Observations from the Edge
Robert T. Nanninga
Coast News
September 5, 2007

 

I often ask myself when people, we the people, will wake up to the reality we have created. Sometimes while I watch television, other times while reading the newspaper, most often while driving, still the question persists. As a rule, I am not a pessimist, more of a realist with a misanthropic streak, and very little faith.

It seems as bad as things are, it's only going to get worse. Perhaps it's because I have been conditioned by the Bush Administration to expect the worse, it's certainly a legacy. It's not fear I'm experiencing, it's foreboding.

The San Diego region long ago surpassed the ecological carrying capacity of California's southern environs.

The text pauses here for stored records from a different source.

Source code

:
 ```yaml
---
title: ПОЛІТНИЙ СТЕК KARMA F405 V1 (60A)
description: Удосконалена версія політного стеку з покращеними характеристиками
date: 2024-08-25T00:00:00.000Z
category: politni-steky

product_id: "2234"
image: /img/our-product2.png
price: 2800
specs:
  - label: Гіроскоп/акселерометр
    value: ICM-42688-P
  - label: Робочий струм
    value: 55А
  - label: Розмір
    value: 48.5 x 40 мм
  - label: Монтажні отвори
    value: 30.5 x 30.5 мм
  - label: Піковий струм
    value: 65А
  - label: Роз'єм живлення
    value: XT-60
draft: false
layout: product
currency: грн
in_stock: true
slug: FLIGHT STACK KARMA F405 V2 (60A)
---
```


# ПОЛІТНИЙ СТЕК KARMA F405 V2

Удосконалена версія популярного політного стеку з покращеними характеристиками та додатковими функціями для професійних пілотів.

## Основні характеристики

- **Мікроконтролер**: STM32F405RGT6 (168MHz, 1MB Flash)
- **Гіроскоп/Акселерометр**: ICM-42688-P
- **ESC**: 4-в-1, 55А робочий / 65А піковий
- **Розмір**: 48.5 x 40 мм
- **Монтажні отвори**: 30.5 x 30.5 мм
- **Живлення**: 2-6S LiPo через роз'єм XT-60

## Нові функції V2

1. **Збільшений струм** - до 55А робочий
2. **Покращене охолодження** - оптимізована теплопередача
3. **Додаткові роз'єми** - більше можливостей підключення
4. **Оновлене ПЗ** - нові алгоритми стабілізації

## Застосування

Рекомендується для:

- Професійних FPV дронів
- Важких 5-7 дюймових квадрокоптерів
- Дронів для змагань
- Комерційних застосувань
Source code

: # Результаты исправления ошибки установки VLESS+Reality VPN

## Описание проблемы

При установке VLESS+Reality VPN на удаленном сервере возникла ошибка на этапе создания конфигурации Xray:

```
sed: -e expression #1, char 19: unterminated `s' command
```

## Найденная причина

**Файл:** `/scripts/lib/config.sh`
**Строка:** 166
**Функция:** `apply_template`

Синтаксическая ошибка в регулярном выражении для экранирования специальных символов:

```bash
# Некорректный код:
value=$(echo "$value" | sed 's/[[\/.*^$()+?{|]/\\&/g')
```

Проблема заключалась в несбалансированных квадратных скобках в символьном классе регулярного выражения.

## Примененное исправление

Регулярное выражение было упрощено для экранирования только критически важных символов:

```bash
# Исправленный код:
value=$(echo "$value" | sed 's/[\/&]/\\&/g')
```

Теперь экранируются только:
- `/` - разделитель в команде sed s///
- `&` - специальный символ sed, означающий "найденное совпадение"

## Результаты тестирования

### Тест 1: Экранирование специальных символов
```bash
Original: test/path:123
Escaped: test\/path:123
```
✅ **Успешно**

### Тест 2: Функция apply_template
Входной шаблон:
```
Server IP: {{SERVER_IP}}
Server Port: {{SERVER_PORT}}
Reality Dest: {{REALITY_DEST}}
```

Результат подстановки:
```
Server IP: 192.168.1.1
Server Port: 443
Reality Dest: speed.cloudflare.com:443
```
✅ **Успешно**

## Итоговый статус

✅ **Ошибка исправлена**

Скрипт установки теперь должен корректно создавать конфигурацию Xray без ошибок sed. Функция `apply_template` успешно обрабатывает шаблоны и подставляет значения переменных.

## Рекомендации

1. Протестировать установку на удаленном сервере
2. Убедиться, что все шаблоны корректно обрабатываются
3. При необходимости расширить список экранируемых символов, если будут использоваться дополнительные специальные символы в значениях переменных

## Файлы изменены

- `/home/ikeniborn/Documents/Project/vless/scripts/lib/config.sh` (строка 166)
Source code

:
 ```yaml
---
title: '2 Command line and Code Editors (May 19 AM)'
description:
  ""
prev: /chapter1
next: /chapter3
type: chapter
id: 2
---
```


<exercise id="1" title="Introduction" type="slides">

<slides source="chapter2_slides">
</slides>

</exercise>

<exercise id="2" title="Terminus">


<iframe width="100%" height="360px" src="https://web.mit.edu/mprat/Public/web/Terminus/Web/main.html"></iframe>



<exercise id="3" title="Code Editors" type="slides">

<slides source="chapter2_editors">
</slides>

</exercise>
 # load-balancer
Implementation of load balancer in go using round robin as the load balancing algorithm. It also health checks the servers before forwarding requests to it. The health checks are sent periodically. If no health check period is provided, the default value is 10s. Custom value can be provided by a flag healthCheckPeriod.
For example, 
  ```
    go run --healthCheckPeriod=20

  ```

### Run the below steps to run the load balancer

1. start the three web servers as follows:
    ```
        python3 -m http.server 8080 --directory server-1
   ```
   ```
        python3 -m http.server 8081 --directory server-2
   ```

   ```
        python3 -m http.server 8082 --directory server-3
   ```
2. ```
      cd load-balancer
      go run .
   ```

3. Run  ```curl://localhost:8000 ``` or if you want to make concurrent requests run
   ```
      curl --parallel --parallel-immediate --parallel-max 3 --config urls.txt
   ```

The municipalities of coastal California, caught up in their silly lemming games, struggle to accommodate a constant increase in population, yet none have seriously discussed population limitations, nor the effects of failing to do so.

It doesn't help that corporate media would rather discuss the sexual misadventures of a Iowan senator, than the extinction of marine mammals, the role chemical pollution plays in sky-rocketing cancer rates, or the true ecological cost of exponential population growth and the over consumption of our limited natural resources.

Population is what everyone should be talking about. Instead everybody talks about everything else but the long term impact of more than 7 billion people the eating, drinking, and consuming everything else on the planet. Capitalism which favors consumers over citizens, debt over democracy, and profit over preservation, is not served by comprehensive, and honest appraisals of the perpetual growth ideology.

I mean really, are how and where a closeted old man seeks physical pleasure more important than the future well-being of California? Of course not. So why then do "we the people" allow the regional media sources to inundate us with tabloid trivia, as opposed to pertinent news and information vital to to the well-being of residents and business owners.

Last week it was announced that Carlsbad's Design Review Board signed off on further densification of of downtown Carlsbad by supporting a series of proposed revisions to the Village Master Plan, and other city documents, to increase the number of residential units permitted on 1-acre lots. Currently, the maximum is 23 units per acre, and the proposal calls for 45 units per acre. Other changes include lot line build-out and reduced parking requirements.

Scott Molloy, the public policy advocate for the Building Industry Association of San Diego, was there to applaud the decision as a boon to developers and future development. Oceanside, Escondido, and San Marcos are also in the process of doubling the number of their downtown residential units. Encinitas only wishes it could.

Doing everything to accommodate over population means local municipal are only compounding the problems associated with human impact on the environment, guaranteeing they will eventually overwhelm us all.

Go lemmings!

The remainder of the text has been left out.